Saturday, December 19, 2009

The dangers of overconfidence

Support for twelve-step programs' emphasis on powerlessness?
It doesn't end there. In a third study, the researchers contrived to influence beliefs about self-control by giving student smokers a bogus implicit test of impulse control. Later, the students were challenged to watch the film "Coffee and Cigarettes" whilst abstaining from smoking. They were promised a greater cash reward the more difficult they made the challenge for themselves. In this case, students given bogus test feedback indicating they had high self-control were more likely to opt for greater temptation - holding the cigarette in their hand rather than having it on the desk - and they were more likely to give in to that temptation.
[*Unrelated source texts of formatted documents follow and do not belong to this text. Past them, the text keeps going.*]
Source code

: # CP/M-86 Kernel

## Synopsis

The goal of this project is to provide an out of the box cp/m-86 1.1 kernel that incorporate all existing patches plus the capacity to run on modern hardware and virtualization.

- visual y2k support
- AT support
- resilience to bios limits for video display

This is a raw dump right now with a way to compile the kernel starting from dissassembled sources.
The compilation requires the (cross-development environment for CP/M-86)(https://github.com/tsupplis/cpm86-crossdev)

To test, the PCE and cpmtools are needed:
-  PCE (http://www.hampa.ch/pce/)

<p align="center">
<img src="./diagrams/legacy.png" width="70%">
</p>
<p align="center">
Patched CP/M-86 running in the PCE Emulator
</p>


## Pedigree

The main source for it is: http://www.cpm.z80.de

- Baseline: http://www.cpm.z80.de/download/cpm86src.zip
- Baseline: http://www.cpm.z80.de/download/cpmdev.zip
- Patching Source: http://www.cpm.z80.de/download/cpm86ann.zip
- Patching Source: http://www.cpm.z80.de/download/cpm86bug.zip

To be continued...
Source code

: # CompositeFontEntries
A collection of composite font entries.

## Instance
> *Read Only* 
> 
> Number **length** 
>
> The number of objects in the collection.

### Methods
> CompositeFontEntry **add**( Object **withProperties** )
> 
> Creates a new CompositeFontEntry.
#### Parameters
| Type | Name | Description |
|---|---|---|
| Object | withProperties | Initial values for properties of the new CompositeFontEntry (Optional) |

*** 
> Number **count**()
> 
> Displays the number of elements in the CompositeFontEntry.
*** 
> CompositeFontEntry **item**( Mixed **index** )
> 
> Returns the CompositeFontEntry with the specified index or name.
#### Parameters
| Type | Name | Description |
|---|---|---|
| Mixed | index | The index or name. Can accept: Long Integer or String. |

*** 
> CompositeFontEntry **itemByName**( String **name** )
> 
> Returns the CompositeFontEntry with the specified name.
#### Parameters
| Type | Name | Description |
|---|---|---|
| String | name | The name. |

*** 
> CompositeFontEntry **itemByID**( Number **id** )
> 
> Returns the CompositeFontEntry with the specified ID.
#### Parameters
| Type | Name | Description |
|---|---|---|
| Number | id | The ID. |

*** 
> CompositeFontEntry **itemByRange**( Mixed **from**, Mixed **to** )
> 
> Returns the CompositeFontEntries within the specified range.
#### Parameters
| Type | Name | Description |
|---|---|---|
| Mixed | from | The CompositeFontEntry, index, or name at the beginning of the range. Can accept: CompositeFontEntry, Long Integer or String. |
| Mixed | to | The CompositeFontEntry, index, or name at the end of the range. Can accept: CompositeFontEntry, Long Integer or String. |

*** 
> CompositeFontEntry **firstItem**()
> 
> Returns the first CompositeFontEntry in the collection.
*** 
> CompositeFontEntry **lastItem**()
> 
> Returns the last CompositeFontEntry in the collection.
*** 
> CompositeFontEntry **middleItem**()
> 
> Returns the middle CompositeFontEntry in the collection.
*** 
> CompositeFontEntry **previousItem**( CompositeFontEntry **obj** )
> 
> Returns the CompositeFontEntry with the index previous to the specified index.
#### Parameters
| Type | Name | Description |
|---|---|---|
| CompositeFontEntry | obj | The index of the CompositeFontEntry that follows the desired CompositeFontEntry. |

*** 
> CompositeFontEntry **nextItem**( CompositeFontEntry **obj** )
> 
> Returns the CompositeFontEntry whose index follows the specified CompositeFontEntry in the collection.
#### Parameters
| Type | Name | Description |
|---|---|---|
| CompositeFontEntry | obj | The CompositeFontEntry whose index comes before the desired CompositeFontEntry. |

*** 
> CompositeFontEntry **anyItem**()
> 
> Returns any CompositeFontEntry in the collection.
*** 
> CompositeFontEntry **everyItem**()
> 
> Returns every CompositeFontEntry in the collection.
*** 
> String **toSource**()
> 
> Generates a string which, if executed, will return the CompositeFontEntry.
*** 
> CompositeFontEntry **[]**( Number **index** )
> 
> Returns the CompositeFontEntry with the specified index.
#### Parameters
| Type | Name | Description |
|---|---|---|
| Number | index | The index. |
Finally, Nordgren's team tested the idea that "restraint bias" could explain why drug addicts are so prone to relapse. They recruited 55 participants through a smoking-cessation programme, all of whom had been smoke free for at least three weeks. Those who said they had more impulse control also tended to say they wouldn't be trying so hard to avoid temptation, such as the company of other smokers. Four months' later, those with the inflated sense of impulse control were more likely to have relapsed.

"The restraint bias suggests that people are willing to experiment with addictive drugs simply because they believe they can overcome the addiction," the researchers said. "An urgent task for future research is to test whether enduring shifts in impulse-control beliefs can be created."

Friday, December 18, 2009

Who me?

Discouraging news in terms of attraction to treatment:
A lack of perceived need for treatment is still a key reason for the low rate of treatment in people with alcohol-use disorder and for the lack of progress in reducing the scale of this problem, according to an analysis of recent large surveys in the United States.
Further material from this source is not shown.